Tengo la oportunidad estos días de celebrar con ilusión el sacramento de la Confirmación junto con cientos de jóvenes. La frescura de los jóvenes les hace entender fácilmente y querer actuar, a pesar de múltiples condicionamientos, según el don del Espíritu Santo recibido. Este don les remite al sentido de la vida humana mostrado por Jesús. Podríamos decir que hemos nacido para servir, pero nuestro servicio está siempre tan herido, tan tocado por nuestras circunstancias, y estamos tan centrados frecuentemente en nosotros mismos y en nuestros problemas que necesitamos una sanación interior, la presencia del mismo Cristo, por su Espíritu Santo, que sanándonos, nos pone al servicio suyo y de los demás, en el doble mandamiento del amor: amarás al Señor tu Dios, y al prójimo como a ti mismo.
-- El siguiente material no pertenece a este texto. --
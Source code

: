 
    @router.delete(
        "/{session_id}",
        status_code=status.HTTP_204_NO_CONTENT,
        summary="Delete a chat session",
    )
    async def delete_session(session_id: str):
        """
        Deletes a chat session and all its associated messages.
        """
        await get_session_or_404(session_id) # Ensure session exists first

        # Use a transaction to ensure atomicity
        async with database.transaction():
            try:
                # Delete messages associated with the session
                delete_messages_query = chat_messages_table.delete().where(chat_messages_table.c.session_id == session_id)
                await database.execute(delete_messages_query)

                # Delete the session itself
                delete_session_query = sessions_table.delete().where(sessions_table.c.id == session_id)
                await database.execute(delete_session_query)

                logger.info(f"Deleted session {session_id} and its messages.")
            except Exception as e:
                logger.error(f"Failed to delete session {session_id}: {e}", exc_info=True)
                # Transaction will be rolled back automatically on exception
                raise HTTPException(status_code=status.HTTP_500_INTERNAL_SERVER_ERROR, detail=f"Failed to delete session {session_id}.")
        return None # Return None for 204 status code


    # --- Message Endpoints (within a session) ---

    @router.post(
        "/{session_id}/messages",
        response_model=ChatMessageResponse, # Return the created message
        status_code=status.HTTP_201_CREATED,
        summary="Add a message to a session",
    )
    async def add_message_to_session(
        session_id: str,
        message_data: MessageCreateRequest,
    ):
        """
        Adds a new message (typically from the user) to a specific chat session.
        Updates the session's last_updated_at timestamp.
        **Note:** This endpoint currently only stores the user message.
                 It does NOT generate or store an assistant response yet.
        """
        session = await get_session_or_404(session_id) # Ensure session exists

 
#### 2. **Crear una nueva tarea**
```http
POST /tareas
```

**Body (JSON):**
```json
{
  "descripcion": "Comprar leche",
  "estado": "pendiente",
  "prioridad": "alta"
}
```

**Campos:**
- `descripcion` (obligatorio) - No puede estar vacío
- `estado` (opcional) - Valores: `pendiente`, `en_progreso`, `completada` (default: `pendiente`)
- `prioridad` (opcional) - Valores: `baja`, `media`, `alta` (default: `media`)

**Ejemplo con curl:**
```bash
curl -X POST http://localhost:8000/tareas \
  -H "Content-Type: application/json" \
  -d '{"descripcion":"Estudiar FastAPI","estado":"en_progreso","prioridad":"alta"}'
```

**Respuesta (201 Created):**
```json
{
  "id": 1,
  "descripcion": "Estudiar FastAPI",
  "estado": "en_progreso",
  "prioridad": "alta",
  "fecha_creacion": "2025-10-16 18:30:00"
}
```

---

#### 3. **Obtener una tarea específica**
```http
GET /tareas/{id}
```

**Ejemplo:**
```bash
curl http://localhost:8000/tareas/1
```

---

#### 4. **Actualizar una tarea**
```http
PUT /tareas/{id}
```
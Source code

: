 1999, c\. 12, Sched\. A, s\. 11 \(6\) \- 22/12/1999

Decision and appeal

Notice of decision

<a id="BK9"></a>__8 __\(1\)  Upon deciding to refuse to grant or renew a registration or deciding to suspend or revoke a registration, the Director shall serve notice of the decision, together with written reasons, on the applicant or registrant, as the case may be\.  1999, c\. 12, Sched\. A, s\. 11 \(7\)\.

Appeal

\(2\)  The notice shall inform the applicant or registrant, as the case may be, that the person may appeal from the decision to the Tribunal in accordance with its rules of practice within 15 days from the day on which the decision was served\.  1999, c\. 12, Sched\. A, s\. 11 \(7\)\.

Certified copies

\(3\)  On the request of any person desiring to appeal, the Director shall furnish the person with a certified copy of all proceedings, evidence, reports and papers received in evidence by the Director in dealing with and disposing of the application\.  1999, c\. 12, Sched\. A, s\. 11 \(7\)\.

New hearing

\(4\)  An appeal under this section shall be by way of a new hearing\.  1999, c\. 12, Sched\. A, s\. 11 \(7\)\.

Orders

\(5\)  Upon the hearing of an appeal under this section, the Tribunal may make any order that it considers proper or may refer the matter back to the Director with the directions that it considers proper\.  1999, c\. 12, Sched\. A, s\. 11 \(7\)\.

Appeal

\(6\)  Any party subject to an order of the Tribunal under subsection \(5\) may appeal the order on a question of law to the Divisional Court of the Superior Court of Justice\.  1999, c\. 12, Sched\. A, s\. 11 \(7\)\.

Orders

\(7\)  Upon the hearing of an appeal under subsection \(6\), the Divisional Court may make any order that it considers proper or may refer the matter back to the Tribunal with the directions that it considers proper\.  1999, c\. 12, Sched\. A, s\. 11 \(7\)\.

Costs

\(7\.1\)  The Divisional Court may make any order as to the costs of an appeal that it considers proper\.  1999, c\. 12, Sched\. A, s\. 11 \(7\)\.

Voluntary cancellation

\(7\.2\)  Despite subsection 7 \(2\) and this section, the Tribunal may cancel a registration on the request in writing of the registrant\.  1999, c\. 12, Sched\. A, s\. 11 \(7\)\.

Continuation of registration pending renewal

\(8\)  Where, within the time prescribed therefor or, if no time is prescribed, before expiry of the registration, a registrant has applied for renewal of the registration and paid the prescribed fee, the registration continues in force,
Esto se convierte en el modelo de vida para los cristianos, en un recordatorio por lo menos de que nuestra vida ha sido sanada, tocada por el Señor Muerto, Resucitado, Dador del Espíritu, por lo que ya no es para nosotros mismos, sino que tenemos una misión que cumplir: en casa o lejos de ella hemos de obrar bien, actuar bien, ayudar al otro. En el fondo, la clave que presenta el Señor en la propia vida es la que le caracteriza y le define: “no he venido al mundo para ser servido sino para servir y dar la vida”. Pidamos al Señor continuamente el don del Espíritu Santo, también para los más jóvenes, protagonistas ahora del próximo Sínodo de los Jóvenes.